An MP has urged the Prime Minister to step in as the trawler which normally catches up to 10% of all the fish sold in the UK’s fish and chip shops remains tied up in port waiting for new distant-waters fishing deals.
Hull East MP Karl Turner said it seems the Government “is hell-bent on putting the last nail in the coffin of distant-waters fishing” as the 100-strong crew of Kirkella wait for negotiations to be completed with Norway and others.
Kirkella – which has been described as the pride of the UK’s distant-waters fishing fleet – has been tied up in St George’s Dock, Hull, since returning from its last trip at the beginning of December.
Despite the Brexit trade deal having much to say about the UK-EU fishing arrangements, it meant agreements are still needed with the non-EU countries involved in the distant-waters arrangements.
The £52 million state-of-the-art Kirkella can freeze up to 780 tonnes of cod and haddock on each of its trips to the seas off Norway, Svalbard and Greenland.
On Monday, Hull East MP Karl Turner asked Boris Johnson to step in, saying the city was “increasingly alarmed at the potential loss of the UK’s distant waters fishing fleet”.
In a letter to the Prime Minister, Labour MP Mr Turner said: “The industry and local leaders have been alerting government to this for over two years, yet here we are with no ability to fish.
“It seems as if this Government is hell-bent on putting the last nail in the coffin of distant waters fishing, just at the time we are meant to be taking back control and giving a desperately needed boost to the fishing sector.”
Mr Turner said he wanted to know the Government’s plan to secure continued access to the quotas the UK has caught historically in the Norwegian Economic Zone (NEZ) in and around the Barents Sea.
The MP said he also wanted to know about plans to secure access to the waters around Svalbard, Greenland and Iceland.
He said: “My constituents desperately require answers to these questions and are expecting your Government to return to the negotiating table and make constructive progress as soon as possible.
“Fishing communities like Hull cannot tolerate any more dither and delay when their industry is on hold and jobs are at risk. I look forward to hearing from you as a matter of urgency.”
Chief executive of UK Fisheries Jane Sandell said: “We’re grateful to Karl and indeed to all the people of this tight-knit community who have expressed their alarm at seeing Kirkella tied up in Hull when she should be at work fishing in the distant waters.

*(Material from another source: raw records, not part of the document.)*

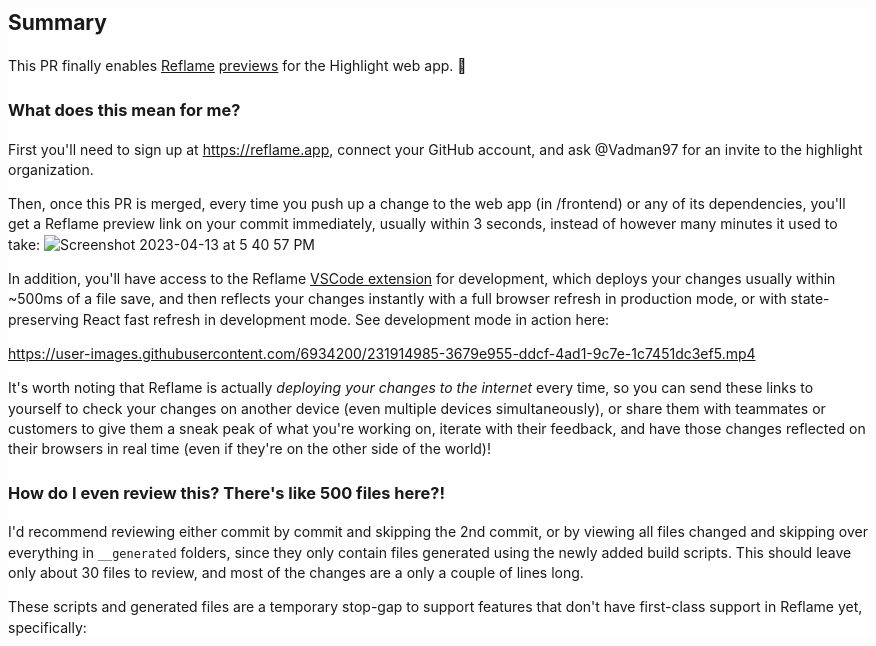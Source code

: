 ## Summary



This PR finally enables [Reflame](https://reflame.app/)
[previews](https://preview.highlight.io/~r/start-preview/?mode=production&variantId=01GY11FVTK9FMXX2DSCR6T4VRD&variantName=git%7Enew-reflame-app-1&userId=01FQZZ7XJFDA799Z1Z9DRCFXWA)
for the Highlight web app. 🥳

### What does this mean for me?

First you'll need to sign up at https://reflame.app, connect your GitHub
account, and ask @Vadman97 for an invite to the highlight organization.

Then, once this PR is merged, every time you push up a change to the web
app (in /frontend) or any of its dependencies, you'll get a Reflame
preview link on your commit immediately, usually within 3 seconds,
instead of however many minutes it used to take:
![Screenshot 2023-04-13 at 5 40 57
PM](https://user-images.githubusercontent.com/6934200/231912410-5dc2880d-353c-402e-8562-67ce4ee54137.png)

In addition, you'll have access to the Reflame [VSCode
extension](https://marketplace.visualstudio.com/items?itemName=reflame.agent)
for development, which deploys your changes usually within ~500ms of a
file save, and then reflects your changes instantly with a full browser
refresh in production mode, or with state-preserving React fast refresh
in development mode. See development mode in action here:


https://user-images.githubusercontent.com/6934200/231914985-3679e955-ddcf-4ad1-9c7e-1c7451dc3ef5.mp4

It's worth noting that Reflame is actually _deploying your changes to
the internet_ every time, so you can send these links to yourself to
check your changes on another device (even multiple devices
simultaneously), or share them with teammates or customers to give them
a sneak peak of what you're working on, iterate with their feedback, and
have those changes reflected on their browsers in real time (even if
they're on the other side of the world)!

### How do I even review this? There's like 500 files here?!

I'd recommend reviewing either commit by commit and skipping the 2nd
commit, or by viewing all files changed and skipping over everything in
`__generated` folders, since they only contain files generated using the
newly added build scripts. This should leave only about 30 files to
review, and most of the changes are a only a couple of lines long.

These scripts and generated files are a temporary stop-gap to support
features that don't have first-class support in Reflame yet,
specifically:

“Talks between the UK, the EU and Norway are only beginning now, and there is no certainty unless the Government seriously raises its game that we will get anything like the quota we need in distant waters that will make fishing economically viable for us.
“Without specific assurances on these quotas then we can’t start reassembling our crews – a difficult and time-consuming enough process given the current Covid situation.”
The UK has secured Fisheries Framework Agreements with Norway and the Faroe Islands which provide the basis for detailed negotiations about quotas.
Defra said the Government has also signed a Memorandum of Understanding with Greenland to boost co-operation on fisheries matters.
It said UK Fisheries already has access to fishing opportunities in the waters around Svalbard as a result of separate arrangements between the UK and Norway.
A UK Government spokesman said: “As an independent coastal state, the UK has put in place new arrangements to further influence the management of near and distant fish stocks, to best serve the interests of the British fishing industry.
“The UK has secured a Fisheries Framework Agreement with Norway and the Faroe Islands, which provides the legal basis for annual negotiations on fishing opportunities and potential access to each other’s waters. Negotiations for fishing opportunities in 2021 will be concluded as soon as possible.”
Scottish fishermen have voiced concerns over whether a deal with Norway which would benefit UK Fisheries would be detrimental to their interests if it allowed more access for Norwegian ships to Scotland’s waters.